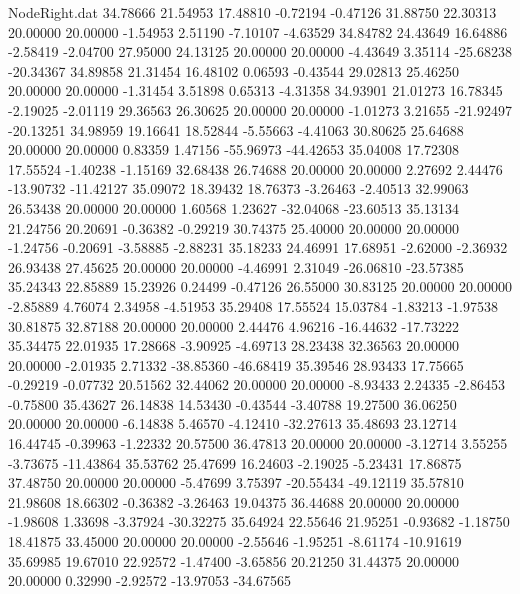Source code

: \begin{filecontents}{NodeRight.dat}
  34.78666   21.54953   17.48810    -0.72194   -0.47126   31.88750   22.30313   20.00000   20.00000   -1.54953    2.51190   -7.10107   -4.63529
  34.84782   24.43649   16.64886    -2.58419   -2.04700   27.95000   24.13125   20.00000   20.00000   -4.43649    3.35114  -25.68238  -20.34367
  34.89858   21.31454   16.48102     0.06593   -0.43544   29.02813   25.46250   20.00000   20.00000   -1.31454    3.51898    0.65313   -4.31358
  34.93901   21.01273   16.78345    -2.19025   -2.01119   29.36563   26.30625   20.00000   20.00000   -1.01273    3.21655  -21.92497  -20.13251
  34.98959   19.16641   18.52844    -5.55663   -4.41063   30.80625   25.64688   20.00000   20.00000    0.83359    1.47156  -55.96973  -44.42653
  35.04008   17.72308   17.55524    -1.40238   -1.15169   32.68438   26.74688   20.00000   20.00000    2.27692    2.44476  -13.90732  -11.42127
  35.09072   18.39432   18.76373    -3.26463   -2.40513   32.99063   26.53438   20.00000   20.00000    1.60568    1.23627  -32.04068  -23.60513
  35.13134   21.24756   20.20691    -0.36382   -0.29219   30.74375   25.40000   20.00000   20.00000   -1.24756   -0.20691   -3.58885   -2.88231
  35.18233   24.46991   17.68951    -2.62000   -2.36932   26.93438   27.45625   20.00000   20.00000   -4.46991    2.31049  -26.06810  -23.57385
  35.24343   22.85889   15.23926     0.24499   -0.47126   26.55000   30.83125   20.00000   20.00000   -2.85889    4.76074    2.34958   -4.51953
  35.29408   17.55524   15.03784    -1.83213   -1.97538   30.81875   32.87188   20.00000   20.00000    2.44476    4.96216  -16.44632  -17.73222
  35.34475   22.01935   17.28668    -3.90925   -4.69713   28.23438   32.36563   20.00000   20.00000   -2.01935    2.71332  -38.85360  -46.68419
  35.39546   28.93433   17.75665    -0.29219   -0.07732   20.51562   32.44062   20.00000   20.00000   -8.93433    2.24335   -2.86453   -0.75800
  35.43627   26.14838   14.53430    -0.43544   -3.40788   19.27500   36.06250   20.00000   20.00000   -6.14838    5.46570   -4.12410  -32.27613
  35.48693   23.12714   16.44745    -0.39963   -1.22332   20.57500   36.47813   20.00000   20.00000   -3.12714    3.55255   -3.73675  -11.43864
  35.53762   25.47699   16.24603    -2.19025   -5.23431   17.86875   37.48750   20.00000   20.00000   -5.47699    3.75397  -20.55434  -49.12119
  35.57810   21.98608   18.66302    -0.36382   -3.26463   19.04375   36.44688   20.00000   20.00000   -1.98608    1.33698   -3.37924  -30.32275
  35.64924   22.55646   21.95251    -0.93682   -1.18750   18.41875   33.45000   20.00000   20.00000   -2.55646   -1.95251   -8.61174  -10.91619
  35.69985   19.67010   22.92572    -1.47400   -3.65856   20.21250   31.44375   20.00000   20.00000    0.32990   -2.92572  -13.97053  -34.67565

\end{filecontents}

● **WORK INSTRUCTIONS**
Only the entries themselves should be output, word for word, with all pictures omitted.

● **SOLUTION**
Source code

: \begin{filecontents}{NodeRight.dat}
  34.78666   21.54953   17.48810    -0.72194   -0.47126   31.88750   22.30313   20.00000   20.00000   -1.54953    2.51190   -7.10107   -4.63529
  34.84782   24.43649   16.64886    -2.58419   -2.04700   27.95000   24.13125   20.00000   20.00000   -4.43649    3.35114  -25.68238  -20.34367
  34.89858   21.31454   16.48102     0.06593   -0.43544   29.02813   25.46250   20.00000   20.00000   -1.31454    3.51898    0.65313   -4.31358
  34.93901   21.01273   16.78345    -2.19025   -2.01119   29.36563   26.30625   20.00000   20.00000   -1.01273    3.21655  -21.92497  -20.13251
  34.98959   19.16641   18.52844    -5.55663   -4.41063   30.80625   25.64688   20.00000   20.00000    0.83359    1.47156  -55.96973  -44.42653
  35.04008   17.72308   17.55524    -1.40238   -1.15169   32.68438   26.74688   20.00000   20.00000    2.27692    2.44476  -13.90732  -11.42127
  35.09072   18.39432   18.76373    -3.26463   -2.40513   32.99063   26.53438   20.00000   20.00000    1.60568    1.23627  -32.04068  -23.60513
  35.13134   21.24756   20.20691    -0.36382   -0.29219   30.74375   25.40000   20.00000   20.00000   -1.24756   -0.20691   -3.58885   -2.88231
  35.18233   24.46991   17.68951    -2.62000   -2.36932   26.93438   27.45625   20.00000   20.00000   -4.46991    2.31049  -26.06810  -23.57385
  35.24343   22.85889   15.23926     0.24499   -0.47126   26.55000   30.83125   20.00000   20.00000   -2.85889    4.76074    2.34958   -4.51953
  35.29408   17.55524   15.03784    -1.83213   -1.97538   30.81875   32.87188   20.00000   20.00000    2.44476    4.96216  -16.44632  -17.73222
  35.34475   22.01935   17.28668    -3.90925   -4.69713   28.23438   32.36563   20.00000   20.00000   -2.01935    2.71332  -38.85360  -46.68419
  35.39546   28.93433   17.75665    -0.29219   -0.07732   20.51562   32.44062   20.00000   20.00000   -8.93433    2.24335   -2.86453   -0.75800
  35.43627   26.14838   14.53430    -0.43544   -3.40788   19.27500   36.06250   20.00000   20.00000   -6.14838    5.46570   -4.12410  -32.27613
  35.48693   23.12714   16.44745    -0.39963   -1.22332   20.57500   36.47813   20.00000   20.00000   -3.12714    3.55255   -3.73675  -11.43864
  35.53762   25.47699   16.24603    -2.19025   -5.23431   17.86875   37.48750   20.00000   20.00000   -5.47699    3.75397  -20.55434  -49.12119
  35.57810   21.98608   18.66302    -0.36382   -3.26463   19.04375   36.44688   20.00000   20.00000   -1.98608    1.33698   -3.37924  -30.32275
  35.64924   22.55646   21.95251    -0.93682   -1.18750   18.41875   33.45000   20.00000   20.00000   -2.55646   -1.95251   -8.61174  -10.91619
  35.69985   19.67010   22.92572    -1.47400   -3.65856   20.21250   31.44375   20.00000   20.00000    0.32990   -2.92572  -13.97053  -34.67565

\end{filecontents}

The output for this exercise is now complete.